To do> Exact copies of all the records are the expected output.

Stored data:
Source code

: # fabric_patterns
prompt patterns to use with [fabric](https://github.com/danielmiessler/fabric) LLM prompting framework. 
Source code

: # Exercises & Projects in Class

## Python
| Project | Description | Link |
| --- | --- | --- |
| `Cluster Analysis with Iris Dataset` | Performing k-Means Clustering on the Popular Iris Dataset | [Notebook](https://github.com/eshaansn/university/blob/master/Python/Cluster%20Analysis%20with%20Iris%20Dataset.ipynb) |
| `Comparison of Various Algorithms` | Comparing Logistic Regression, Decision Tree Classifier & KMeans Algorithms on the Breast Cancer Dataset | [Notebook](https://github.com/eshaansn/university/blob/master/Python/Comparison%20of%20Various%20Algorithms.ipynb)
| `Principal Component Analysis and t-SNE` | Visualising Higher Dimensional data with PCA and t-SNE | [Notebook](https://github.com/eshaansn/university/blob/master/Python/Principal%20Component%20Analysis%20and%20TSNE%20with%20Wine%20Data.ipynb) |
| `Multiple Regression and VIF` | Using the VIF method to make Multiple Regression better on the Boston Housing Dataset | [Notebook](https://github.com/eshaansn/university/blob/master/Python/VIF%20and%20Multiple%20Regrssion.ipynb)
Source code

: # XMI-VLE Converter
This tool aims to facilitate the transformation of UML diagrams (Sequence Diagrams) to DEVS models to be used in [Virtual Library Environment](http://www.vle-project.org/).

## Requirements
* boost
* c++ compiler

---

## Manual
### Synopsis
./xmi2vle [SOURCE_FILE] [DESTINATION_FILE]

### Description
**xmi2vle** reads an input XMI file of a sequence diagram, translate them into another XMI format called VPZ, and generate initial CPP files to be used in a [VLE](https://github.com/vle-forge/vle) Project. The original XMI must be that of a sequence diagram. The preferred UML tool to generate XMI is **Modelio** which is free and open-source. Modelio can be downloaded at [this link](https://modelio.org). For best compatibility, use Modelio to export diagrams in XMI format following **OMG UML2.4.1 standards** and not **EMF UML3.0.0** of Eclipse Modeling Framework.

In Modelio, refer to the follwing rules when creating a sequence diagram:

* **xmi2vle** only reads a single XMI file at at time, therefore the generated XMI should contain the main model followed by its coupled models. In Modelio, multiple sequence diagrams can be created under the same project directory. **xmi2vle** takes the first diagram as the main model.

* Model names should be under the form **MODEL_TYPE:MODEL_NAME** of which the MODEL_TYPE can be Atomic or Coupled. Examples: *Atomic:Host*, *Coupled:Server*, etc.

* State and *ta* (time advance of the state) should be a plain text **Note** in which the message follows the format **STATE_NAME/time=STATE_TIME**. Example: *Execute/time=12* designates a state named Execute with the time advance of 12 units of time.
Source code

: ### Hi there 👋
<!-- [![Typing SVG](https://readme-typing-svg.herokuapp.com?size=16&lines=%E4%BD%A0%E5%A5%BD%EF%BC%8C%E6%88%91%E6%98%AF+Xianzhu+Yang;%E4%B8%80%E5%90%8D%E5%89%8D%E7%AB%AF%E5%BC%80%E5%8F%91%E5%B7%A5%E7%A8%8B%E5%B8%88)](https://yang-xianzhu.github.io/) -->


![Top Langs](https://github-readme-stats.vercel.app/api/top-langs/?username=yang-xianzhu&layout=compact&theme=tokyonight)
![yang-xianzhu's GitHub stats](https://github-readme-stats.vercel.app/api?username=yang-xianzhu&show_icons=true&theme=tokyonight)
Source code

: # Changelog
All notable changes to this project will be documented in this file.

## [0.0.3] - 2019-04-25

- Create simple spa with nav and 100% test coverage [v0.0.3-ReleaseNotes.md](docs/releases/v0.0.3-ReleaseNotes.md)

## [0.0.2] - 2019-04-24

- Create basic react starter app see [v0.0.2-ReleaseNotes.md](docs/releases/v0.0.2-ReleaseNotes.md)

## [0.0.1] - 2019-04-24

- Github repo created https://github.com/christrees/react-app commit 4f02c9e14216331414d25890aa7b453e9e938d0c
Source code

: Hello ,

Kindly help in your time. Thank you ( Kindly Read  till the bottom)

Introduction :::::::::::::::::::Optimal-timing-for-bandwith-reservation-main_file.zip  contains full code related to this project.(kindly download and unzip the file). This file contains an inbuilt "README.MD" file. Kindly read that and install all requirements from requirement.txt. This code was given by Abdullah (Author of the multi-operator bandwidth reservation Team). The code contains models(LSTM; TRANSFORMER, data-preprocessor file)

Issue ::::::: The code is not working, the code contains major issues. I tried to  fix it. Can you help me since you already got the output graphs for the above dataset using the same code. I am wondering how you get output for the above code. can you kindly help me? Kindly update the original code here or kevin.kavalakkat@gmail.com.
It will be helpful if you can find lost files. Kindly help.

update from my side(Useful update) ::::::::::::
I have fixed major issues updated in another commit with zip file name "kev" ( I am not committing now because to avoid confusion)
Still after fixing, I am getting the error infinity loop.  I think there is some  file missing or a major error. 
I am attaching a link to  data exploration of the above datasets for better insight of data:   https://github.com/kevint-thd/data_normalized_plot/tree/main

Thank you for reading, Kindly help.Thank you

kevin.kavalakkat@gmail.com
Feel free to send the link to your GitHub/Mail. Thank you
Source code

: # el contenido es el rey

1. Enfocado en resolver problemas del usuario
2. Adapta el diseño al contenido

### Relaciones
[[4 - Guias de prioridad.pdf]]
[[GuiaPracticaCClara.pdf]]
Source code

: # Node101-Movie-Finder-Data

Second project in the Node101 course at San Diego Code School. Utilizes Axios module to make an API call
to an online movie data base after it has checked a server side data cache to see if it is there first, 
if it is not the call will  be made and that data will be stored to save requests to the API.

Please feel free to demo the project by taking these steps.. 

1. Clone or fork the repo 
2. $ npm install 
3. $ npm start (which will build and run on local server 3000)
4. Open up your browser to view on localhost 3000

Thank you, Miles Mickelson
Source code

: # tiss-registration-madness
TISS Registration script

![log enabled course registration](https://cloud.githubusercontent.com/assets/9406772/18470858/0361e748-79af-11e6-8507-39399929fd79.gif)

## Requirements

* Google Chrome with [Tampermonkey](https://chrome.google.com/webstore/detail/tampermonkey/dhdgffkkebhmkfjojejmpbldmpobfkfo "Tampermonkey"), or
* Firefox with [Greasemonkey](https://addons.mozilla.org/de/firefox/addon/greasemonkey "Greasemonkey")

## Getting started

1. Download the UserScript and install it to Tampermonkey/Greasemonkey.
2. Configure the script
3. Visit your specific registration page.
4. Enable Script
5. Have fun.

Answer below>
Source code

: # fabric_patterns
prompt patterns to use with [fabric](https://github.com/danielmiessler/fabric) LLM prompting framework. 
Source code

: # Exercises & Projects in Class

## Python
| Project | Description | Link |
| --- | --- | --- |
| `Cluster Analysis with Iris Dataset` | Performing k-Means Clustering on the Popular Iris Dataset | [Notebook](https://github.com/eshaansn/university/blob/master/Python/Cluster%20Analysis%20with%20Iris%20Dataset.ipynb) |
| `Comparison of Various Algorithms` | Comparing Logistic Regression, Decision Tree Classifier & KMeans Algorithms on the Breast Cancer Dataset | [Notebook](https://github.com/eshaansn/university/blob/master/Python/Comparison%20of%20Various%20Algorithms.ipynb)
| `Principal Component Analysis and t-SNE` | Visualising Higher Dimensional data with PCA and t-SNE | [Notebook](https://github.com/eshaansn/university/blob/master/Python/Principal%20Component%20Analysis%20and%20TSNE%20with%20Wine%20Data.ipynb) |
| `Multiple Regression and VIF` | Using the VIF method to make Multiple Regression better on the Boston Housing Dataset | [Notebook](https://github.com/eshaansn/university/blob/master/Python/VIF%20and%20Multiple%20Regrssion.ipynb)
Source code

: # XMI-VLE Converter
This tool aims to facilitate the transformation of UML diagrams (Sequence Diagrams) to DEVS models to be used in [Virtual Library Environment](http://www.vle-project.org/).

## Requirements
* boost
* c++ compiler

---

## Manual
### Synopsis
./xmi2vle [SOURCE_FILE] [DESTINATION_FILE]

### Description
**xmi2vle** reads an input XMI file of a sequence diagram, translate them into another XMI format called VPZ, and generate initial CPP files to be used in a [VLE](https://github.com/vle-forge/vle) Project. The original XMI must be that of a sequence diagram. The preferred UML tool to generate XMI is **Modelio** which is free and open-source. Modelio can be downloaded at [this link](https://modelio.org). For best compatibility, use Modelio to export diagrams in XMI format following **OMG UML2.4.1 standards** and not **EMF UML3.0.0** of Eclipse Modeling Framework.

In Modelio, refer to the follwing rules when creating a sequence diagram:

* **xmi2vle** only reads a single XMI file at at time, therefore the generated XMI should contain the main model followed by its coupled models. In Modelio, multiple sequence diagrams can be created under the same project directory. **xmi2vle** takes the first diagram as the main model.

* Model names should be under the form **MODEL_TYPE:MODEL_NAME** of which the MODEL_TYPE can be Atomic or Coupled. Examples: *Atomic:Host*, *Coupled:Server*, etc.

* State and *ta* (time advance of the state) should be a plain text **Note** in which the message follows the format **STATE_NAME/time=STATE_TIME**. Example: *Execute/time=12* designates a state named Execute with the time advance of 12 units of time.
Source code

: ### Hi there 👋
<!-- [![Typing SVG](https://readme-typing-svg.herokuapp.com?size=16&lines=%E4%BD%A0%E5%A5%BD%EF%BC%8C%E6%88%91%E6%98%AF+Xianzhu+Yang;%E4%B8%80%E5%90%8D%E5%89%8D%E7%AB%AF%E5%BC%80%E5%8F%91%E5%B7%A5%E7%A8%8B%E5%B8%88)](https://yang-xianzhu.github.io/) -->


![Top Langs](https://github-readme-stats.vercel.app/api/top-langs/?username=yang-xianzhu&layout=compact&theme=tokyonight)
![yang-xianzhu's GitHub stats](https://github-readme-stats.vercel.app/api?username=yang-xianzhu&show_icons=true&theme=tokyonight)
Source code

: # Changelog
All notable changes to this project will be documented in this file.

## [0.0.3] - 2019-04-25

- Create simple spa with nav and 100% test coverage [v0.0.3-ReleaseNotes.md](docs/releases/v0.0.3-ReleaseNotes.md)

## [0.0.2] - 2019-04-24

- Create basic react starter app see [v0.0.2-ReleaseNotes.md](docs/releases/v0.0.2-ReleaseNotes.md)

## [0.0.1] - 2019-04-24

- Github repo created https://github.com/christrees/react-app commit 4f02c9e14216331414d25890aa7b453e9e938d0c
Source code

: Hello ,

Kindly help in your time. Thank you ( Kindly Read  till the bottom)

Introduction :::::::::::::::::::Optimal-timing-for-bandwith-reservation-main_file.zip  contains full code related to this project.(kindly download and unzip the file). This file contains an inbuilt "README.MD" file. Kindly read that and install all requirements from requirement.txt. This code was given by Abdullah (Author of the multi-operator bandwidth reservation Team). The code contains models(LSTM; TRANSFORMER, data-preprocessor file)

Issue ::::::: The code is not working, the code contains major issues. I tried to  fix it. Can you help me since you already got the output graphs for the above dataset using the same code. I am wondering how you get output for the above code. can you kindly help me? Kindly update the original code here or kevin.kavalakkat@gmail.com.
It will be helpful if you can find lost files. Kindly help.

update from my side(Useful update) ::::::::::::
I have fixed major issues updated in another commit with zip file name "kev" ( I am not committing now because to avoid confusion)
Still after fixing, I am getting the error infinity loop.  I think there is some  file missing or a major error. 
I am attaching a link to  data exploration of the above datasets for better insight of data:   https://github.com/kevint-thd/data_normalized_plot/tree/main

Thank you for reading, Kindly help.Thank you

kevin.kavalakkat@gmail.com
Feel free to send the link to your GitHub/Mail. Thank you
Source code

: # el contenido es el rey

1. Enfocado en resolver problemas del usuario
2. Adapta el diseño al contenido

### Relaciones
[[4 - Guias de prioridad.pdf]]
[[GuiaPracticaCClara.pdf]]
Source code

: # Node101-Movie-Finder-Data

Second project in the Node101 course at San Diego Code School. Utilizes Axios module to make an API call
to an online movie data base after it has checked a server side data cache to see if it is there first, 
if it is not the call will  be made and that data will be stored to save requests to the API.

Please feel free to demo the project by taking these steps.. 

1. Clone or fork the repo 
2. $ npm install 
3. $ npm start (which will build and run on local server 3000)
4. Open up your browser to view on localhost 3000

Thank you, Miles Mickelson
Source code

: # tiss-registration-madness
TISS Registration script

![log enabled course registration](https://cloud.githubusercontent.com/assets/9406772/18470858/0361e748-79af-11e6-8507-39399929fd79.gif)

## Requirements

* Google Chrome with [Tampermonkey](https://chrome.google.com/webstore/detail/tampermonkey/dhdgffkkebhmkfjojejmpbldmpobfkfo "Tampermonkey"), or
* Firefox with [Greasemonkey](https://addons.mozilla.org/de/firefox/addon/greasemonkey "Greasemonkey")

## Getting started

1. Download the UserScript and install it to Tampermonkey/Greasemonkey.
2. Configure the script
3. Visit your specific registration page.
4. Enable Script
5. Have fun.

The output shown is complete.